**The task:**
Pull every line with "AcalaNetwork" from the data below and copy it.

(Saved data entries)
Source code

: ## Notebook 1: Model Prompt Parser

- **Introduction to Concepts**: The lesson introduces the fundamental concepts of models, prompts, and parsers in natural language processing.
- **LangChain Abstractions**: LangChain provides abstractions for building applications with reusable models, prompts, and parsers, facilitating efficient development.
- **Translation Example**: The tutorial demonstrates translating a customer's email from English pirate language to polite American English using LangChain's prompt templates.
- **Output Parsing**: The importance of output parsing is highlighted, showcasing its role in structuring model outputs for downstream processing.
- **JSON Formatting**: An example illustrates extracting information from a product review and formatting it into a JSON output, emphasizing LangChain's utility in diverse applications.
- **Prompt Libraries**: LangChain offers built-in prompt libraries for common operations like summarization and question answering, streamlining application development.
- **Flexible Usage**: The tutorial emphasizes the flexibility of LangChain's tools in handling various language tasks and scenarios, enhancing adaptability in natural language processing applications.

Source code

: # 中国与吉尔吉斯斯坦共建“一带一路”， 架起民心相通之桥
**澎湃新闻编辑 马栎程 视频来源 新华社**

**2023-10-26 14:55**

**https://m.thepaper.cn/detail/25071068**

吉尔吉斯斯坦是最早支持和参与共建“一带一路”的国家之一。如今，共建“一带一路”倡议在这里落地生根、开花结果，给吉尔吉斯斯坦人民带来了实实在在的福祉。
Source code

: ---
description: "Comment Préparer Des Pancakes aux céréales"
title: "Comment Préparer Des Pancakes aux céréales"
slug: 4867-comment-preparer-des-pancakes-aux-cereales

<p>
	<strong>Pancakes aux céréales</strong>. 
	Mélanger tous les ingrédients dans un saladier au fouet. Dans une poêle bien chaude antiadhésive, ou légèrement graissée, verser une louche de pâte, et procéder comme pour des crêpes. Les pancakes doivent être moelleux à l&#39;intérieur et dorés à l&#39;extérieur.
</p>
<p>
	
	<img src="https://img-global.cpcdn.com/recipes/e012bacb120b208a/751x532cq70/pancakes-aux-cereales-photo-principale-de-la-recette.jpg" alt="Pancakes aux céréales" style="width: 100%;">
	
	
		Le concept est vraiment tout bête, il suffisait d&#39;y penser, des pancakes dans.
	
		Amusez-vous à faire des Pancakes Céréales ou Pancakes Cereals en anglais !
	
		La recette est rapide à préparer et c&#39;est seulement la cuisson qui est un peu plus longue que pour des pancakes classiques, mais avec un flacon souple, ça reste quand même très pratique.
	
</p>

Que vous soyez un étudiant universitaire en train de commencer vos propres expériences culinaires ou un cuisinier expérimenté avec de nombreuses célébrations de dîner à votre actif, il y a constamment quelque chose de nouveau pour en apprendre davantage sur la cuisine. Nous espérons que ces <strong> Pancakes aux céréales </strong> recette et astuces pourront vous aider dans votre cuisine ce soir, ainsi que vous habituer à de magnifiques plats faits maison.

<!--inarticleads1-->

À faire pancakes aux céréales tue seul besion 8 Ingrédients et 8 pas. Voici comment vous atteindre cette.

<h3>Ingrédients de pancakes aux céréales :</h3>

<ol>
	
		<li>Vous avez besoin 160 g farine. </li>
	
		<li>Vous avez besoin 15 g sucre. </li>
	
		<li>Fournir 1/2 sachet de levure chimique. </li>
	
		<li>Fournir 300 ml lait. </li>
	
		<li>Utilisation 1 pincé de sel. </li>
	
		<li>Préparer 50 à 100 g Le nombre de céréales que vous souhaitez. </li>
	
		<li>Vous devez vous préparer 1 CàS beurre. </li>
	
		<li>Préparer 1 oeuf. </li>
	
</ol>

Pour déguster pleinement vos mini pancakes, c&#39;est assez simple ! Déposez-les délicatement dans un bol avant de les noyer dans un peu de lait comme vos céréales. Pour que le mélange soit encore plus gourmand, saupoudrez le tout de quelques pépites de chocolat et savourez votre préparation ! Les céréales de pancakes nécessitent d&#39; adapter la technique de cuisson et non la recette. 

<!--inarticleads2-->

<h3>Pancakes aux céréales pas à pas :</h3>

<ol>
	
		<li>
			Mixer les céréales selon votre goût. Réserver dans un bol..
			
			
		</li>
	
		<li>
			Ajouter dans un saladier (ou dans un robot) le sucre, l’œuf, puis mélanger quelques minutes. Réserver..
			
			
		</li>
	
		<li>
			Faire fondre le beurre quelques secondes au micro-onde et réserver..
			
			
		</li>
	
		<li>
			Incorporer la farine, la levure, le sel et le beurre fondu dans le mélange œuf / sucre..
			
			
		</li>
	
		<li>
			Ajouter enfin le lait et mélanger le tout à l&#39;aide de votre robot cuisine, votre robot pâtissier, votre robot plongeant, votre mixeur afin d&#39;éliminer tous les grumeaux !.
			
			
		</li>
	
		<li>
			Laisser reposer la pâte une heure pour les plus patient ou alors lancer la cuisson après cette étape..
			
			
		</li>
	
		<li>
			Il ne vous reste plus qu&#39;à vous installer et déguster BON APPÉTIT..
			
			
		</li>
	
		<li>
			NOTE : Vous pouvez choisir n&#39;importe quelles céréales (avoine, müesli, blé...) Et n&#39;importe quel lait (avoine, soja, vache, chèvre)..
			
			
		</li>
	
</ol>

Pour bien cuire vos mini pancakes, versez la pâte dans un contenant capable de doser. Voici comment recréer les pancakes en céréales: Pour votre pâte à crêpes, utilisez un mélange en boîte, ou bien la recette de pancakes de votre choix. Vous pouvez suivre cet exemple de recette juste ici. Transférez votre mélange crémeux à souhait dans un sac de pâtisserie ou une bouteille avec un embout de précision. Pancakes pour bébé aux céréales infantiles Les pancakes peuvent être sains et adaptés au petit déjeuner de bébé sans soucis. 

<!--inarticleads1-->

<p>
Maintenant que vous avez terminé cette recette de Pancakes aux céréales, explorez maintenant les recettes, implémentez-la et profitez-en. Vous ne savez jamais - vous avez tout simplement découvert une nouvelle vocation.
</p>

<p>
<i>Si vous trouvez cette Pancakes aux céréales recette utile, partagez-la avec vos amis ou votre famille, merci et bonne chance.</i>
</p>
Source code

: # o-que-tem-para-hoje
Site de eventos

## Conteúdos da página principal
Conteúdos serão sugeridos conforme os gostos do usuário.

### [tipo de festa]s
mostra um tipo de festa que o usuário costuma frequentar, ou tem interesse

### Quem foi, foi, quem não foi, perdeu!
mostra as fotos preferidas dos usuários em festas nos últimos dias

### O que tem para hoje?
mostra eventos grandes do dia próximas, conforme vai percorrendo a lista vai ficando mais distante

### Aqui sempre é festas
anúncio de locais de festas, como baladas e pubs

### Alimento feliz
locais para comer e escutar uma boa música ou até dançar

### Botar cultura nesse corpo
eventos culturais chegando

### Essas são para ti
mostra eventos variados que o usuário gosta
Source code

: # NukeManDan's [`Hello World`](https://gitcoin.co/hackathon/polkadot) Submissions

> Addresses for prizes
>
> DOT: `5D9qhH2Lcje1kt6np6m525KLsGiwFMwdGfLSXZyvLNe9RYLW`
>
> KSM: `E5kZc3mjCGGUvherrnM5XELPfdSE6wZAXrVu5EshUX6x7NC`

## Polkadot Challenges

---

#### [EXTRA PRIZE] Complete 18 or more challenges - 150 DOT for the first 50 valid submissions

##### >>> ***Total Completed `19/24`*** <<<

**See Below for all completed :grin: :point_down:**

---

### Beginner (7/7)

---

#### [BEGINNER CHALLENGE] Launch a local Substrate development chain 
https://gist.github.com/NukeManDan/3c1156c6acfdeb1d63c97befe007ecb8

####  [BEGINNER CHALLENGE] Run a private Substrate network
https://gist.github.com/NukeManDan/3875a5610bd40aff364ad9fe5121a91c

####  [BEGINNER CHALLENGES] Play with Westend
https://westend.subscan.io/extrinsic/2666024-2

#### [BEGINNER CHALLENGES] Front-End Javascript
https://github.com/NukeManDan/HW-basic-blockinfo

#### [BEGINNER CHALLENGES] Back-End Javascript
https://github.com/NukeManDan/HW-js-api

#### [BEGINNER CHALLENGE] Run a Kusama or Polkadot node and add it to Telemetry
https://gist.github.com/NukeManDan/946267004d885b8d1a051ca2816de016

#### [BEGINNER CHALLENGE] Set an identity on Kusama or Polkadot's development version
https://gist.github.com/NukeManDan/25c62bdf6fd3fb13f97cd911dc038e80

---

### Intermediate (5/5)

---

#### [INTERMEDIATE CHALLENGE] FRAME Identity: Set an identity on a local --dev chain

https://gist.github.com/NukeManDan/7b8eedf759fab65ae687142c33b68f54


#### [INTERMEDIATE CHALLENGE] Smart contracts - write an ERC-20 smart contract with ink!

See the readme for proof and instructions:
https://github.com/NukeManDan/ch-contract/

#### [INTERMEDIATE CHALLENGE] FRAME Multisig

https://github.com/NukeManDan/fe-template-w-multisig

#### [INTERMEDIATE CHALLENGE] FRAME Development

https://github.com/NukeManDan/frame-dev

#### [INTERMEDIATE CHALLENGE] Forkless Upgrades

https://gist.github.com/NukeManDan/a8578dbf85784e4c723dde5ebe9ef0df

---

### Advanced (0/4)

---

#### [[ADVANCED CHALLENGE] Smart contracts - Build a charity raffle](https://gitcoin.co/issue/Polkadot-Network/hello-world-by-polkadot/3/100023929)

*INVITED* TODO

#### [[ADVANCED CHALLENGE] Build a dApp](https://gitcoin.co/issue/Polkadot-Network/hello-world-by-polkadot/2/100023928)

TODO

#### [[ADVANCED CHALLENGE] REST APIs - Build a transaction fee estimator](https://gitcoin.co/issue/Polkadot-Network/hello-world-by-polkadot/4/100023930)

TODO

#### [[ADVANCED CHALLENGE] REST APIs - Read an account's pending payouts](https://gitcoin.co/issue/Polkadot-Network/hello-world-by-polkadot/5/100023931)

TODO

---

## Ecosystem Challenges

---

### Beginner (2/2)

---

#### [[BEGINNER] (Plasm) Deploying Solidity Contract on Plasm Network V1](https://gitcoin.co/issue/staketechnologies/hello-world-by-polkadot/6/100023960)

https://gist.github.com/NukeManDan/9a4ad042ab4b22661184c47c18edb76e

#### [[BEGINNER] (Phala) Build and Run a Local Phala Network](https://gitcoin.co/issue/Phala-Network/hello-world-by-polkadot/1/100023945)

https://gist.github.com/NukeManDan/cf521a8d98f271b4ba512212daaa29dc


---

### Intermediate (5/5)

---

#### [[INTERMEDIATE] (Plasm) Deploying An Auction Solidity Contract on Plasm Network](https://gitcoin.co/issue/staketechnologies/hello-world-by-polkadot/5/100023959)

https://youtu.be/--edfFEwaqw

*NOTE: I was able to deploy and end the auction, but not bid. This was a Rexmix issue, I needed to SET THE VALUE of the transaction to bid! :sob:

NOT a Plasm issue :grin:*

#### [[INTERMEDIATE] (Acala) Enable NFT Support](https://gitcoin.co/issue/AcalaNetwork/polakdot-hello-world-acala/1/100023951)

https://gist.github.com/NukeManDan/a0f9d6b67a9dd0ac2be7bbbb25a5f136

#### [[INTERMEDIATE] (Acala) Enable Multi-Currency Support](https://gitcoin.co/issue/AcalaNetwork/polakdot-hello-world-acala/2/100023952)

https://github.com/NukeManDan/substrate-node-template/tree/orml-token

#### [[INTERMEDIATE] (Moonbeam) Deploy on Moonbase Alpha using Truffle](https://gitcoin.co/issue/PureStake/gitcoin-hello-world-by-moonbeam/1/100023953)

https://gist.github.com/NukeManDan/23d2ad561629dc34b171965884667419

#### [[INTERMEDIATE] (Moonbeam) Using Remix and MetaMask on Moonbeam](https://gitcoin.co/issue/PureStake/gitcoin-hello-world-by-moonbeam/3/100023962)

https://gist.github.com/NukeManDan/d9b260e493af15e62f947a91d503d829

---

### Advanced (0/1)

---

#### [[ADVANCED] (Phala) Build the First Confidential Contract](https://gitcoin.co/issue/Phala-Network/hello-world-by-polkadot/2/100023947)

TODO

**Finished exercise:**
#### [[INTERMEDIATE] (Acala) Enable NFT Support](https://gitcoin.co/issue/AcalaNetwork/polakdot-hello-world-acala/1/100023951)
#### [[INTERMEDIATE] (Acala) Enable Multi-Currency Support](https://gitcoin.co/issue/AcalaNetwork/polakdot-hello-world-acala/2/100023952)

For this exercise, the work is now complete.